Traditionally, the MPI has been predominantly employed for geriatric patients in internal or geriatric wards, while the SOFA is commonly utilized in intensive care units [7, 18, 24]. The study’s results demonstrate that both the MPI and SOFA score exhibit comparable performance in predicting mortality after 3 months (MPI p = 0.039 vs. SOFA score p = 0.014). The ROC analyses indicate similar sensitivity (61.0% vs. 68.9%), specificity (52.9% vs. 45.1%), and nearly identical AUC values (0.618 vs. 0.621).

While both tests effectively predict mortality, the study may initially suggest that the SOFA score is more suitable for critical care scenarios due to its shorter assessment time (approximately 10 min) compared to the MPI (approximately 30 min). However, a 2022 study introduced a short version of the MPI, called BRIEF-MPI, which was shown to be as accurate as the original MPI with an average application time of 5 min [4]. Given our study’s findings of comparable mortality risk prediction after 90 days between the MPI and SOFA score and the MPI’s superior performance in assessing quality of life and nursing needs, the MPI may be a better tool for older patients in critical care than the SOFA score.

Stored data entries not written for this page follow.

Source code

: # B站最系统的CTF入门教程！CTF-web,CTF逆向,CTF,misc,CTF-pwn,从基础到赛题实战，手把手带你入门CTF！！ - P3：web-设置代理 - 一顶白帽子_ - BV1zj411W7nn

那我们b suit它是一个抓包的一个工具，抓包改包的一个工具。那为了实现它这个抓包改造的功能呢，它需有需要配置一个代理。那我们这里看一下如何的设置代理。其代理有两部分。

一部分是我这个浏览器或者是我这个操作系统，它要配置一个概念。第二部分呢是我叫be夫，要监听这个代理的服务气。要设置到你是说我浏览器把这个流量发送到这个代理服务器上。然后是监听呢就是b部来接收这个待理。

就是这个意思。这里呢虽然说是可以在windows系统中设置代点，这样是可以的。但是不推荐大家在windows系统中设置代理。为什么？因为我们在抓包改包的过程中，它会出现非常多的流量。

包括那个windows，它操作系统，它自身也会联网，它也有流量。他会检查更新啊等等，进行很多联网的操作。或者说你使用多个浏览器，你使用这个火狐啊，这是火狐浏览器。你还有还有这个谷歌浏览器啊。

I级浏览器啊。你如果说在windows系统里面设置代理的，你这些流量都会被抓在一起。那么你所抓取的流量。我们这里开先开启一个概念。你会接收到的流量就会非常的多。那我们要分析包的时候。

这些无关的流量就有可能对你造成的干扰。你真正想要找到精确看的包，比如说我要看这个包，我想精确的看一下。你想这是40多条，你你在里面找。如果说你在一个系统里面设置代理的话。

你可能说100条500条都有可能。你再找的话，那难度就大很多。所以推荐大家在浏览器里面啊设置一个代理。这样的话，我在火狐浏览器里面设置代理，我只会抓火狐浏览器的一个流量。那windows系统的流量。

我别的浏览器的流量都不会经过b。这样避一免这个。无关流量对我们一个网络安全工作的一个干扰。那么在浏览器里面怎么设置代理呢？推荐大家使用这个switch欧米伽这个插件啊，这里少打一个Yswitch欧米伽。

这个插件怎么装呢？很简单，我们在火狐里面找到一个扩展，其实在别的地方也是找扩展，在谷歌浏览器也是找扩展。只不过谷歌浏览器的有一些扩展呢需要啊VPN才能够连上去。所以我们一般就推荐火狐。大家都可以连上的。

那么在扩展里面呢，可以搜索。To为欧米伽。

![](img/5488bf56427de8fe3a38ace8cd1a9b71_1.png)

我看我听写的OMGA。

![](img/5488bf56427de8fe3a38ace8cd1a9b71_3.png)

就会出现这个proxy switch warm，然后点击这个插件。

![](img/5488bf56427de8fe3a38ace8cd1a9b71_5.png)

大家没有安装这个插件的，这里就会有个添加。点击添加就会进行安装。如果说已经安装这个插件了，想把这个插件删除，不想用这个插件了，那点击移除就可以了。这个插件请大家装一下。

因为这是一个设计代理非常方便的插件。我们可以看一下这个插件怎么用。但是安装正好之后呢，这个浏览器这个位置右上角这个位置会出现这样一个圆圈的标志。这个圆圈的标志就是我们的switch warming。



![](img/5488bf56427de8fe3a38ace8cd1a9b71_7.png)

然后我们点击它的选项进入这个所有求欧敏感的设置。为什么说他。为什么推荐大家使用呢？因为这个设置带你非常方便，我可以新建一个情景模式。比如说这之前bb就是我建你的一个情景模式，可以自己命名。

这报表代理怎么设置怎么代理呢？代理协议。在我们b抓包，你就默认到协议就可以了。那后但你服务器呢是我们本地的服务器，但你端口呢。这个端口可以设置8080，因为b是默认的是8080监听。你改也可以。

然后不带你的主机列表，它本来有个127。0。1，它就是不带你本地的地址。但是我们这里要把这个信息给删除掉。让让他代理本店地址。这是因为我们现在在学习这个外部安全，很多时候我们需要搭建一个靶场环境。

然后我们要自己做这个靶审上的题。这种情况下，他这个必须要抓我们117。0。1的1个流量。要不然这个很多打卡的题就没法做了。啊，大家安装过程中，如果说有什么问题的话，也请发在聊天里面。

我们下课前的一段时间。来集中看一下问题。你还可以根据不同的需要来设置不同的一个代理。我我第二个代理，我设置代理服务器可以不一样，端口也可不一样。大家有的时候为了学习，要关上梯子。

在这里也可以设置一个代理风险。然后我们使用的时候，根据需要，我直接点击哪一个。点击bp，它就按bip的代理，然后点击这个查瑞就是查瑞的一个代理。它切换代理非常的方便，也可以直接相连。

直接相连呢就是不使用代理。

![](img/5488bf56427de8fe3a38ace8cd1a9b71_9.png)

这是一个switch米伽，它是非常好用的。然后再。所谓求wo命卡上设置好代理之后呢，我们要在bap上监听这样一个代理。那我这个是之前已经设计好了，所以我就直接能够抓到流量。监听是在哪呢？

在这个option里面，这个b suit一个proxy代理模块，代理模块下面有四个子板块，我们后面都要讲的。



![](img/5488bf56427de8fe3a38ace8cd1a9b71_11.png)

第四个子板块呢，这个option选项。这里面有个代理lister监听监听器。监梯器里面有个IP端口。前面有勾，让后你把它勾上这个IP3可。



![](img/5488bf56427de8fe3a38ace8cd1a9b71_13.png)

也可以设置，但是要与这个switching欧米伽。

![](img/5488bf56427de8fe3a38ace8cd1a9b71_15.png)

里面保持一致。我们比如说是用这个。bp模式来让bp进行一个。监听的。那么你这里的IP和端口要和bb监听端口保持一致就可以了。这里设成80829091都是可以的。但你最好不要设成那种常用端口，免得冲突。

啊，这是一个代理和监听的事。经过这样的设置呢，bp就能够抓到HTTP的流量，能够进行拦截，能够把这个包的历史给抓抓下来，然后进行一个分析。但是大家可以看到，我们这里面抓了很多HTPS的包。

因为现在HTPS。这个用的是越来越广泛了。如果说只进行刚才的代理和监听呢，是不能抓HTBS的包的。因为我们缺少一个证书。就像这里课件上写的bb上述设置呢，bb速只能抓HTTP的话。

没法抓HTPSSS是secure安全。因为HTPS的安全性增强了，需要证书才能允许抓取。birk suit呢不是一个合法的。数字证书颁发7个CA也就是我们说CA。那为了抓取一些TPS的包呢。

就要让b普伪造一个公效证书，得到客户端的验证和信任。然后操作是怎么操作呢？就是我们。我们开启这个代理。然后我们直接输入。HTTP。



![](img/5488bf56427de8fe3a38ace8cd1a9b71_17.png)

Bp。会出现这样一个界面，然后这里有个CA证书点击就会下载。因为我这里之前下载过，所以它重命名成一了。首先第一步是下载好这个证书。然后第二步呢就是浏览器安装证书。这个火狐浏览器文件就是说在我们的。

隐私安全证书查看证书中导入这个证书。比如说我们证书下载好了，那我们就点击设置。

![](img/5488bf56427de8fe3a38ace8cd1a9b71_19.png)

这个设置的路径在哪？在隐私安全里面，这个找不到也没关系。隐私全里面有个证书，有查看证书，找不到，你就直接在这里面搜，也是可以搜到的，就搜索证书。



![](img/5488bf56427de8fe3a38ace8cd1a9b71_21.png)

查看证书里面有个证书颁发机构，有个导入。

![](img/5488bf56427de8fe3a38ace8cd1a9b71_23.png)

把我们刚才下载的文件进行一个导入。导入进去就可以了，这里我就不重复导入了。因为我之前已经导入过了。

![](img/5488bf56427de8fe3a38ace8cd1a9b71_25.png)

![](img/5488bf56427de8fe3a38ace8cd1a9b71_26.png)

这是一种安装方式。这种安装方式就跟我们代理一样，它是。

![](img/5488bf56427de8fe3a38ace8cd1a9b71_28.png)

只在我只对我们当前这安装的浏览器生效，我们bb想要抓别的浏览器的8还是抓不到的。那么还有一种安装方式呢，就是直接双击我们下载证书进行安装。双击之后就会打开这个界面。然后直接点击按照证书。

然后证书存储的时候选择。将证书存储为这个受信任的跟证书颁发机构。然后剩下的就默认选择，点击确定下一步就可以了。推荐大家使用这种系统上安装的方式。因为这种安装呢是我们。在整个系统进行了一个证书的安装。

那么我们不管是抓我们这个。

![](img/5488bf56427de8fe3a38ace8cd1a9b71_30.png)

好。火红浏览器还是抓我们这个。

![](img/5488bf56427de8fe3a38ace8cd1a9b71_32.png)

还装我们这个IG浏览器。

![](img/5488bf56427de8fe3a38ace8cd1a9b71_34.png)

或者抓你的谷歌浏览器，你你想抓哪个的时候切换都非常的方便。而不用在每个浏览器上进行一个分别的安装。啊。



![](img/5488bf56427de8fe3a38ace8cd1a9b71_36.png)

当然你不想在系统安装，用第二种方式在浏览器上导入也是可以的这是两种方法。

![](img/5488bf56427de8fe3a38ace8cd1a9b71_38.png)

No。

The MPI provides valuable insights into the social and functional characteristics, quality of life, and nursing needs of older intensive care patients. The results suggest that the SOFA score is sufficient when the main interest is in understanding mortality. If, by contrast, the aim is to understand other aspects of health status and quality of life, the MPI may be more suitable. Furthermore, the comparable performance of both scores in the overall cohort is mirrored in the subgroups of ICU and IMC, although larger data collection is needed for conclusive evidence. The fact that the original MPI provides estimates of mortality risk up to 1 year [24] and, thus, exceeds the time frame of SOFA implies further potential superiority for longer FU periods. This emphasizes the importance of future research with longer FU periods to draw more differentiated conclusions.

Acknowledging limitations, the study is constrained by a single-center retrospective design, a relatively modest sample size, and observed attrition between FU assessments. While retention rates align with other studies involving multimorbid patients, findings may require replication across diverse centers with varying environmental factors. The utilization of distinct evaluators introduces potential interexaminer variations, compounded by the inability to cross-validate their assessments. Additionally, the pooling of observations from ICU and IMC, with an emphasis on IMC, introduces a potential source of bias, warranting consideration in the interpretation of results.

Summary

  • Person-centered, multidimensional prognostic evaluation and organ-based prognosis are equally valid instruments for clinical decision-making in older, critically ill patients.

  • The Multidimensional Prognostic Index (MPI) is superior to the Sequential Organ Failure Assessment (SOFA) score when it comes to predicting quality of life and nursing needs (Pflegegrad) up to 3 months after ICU discharge.

  • Findings underscore the importance of broader validation for both MPI and SOFA score, revealing a research gap in treatments for older patients in critical care settings.

  • Further research is needed to determine whether MPI excels in assessing long-term prognosis for older critically ill patients, addressing a current knowledge gap.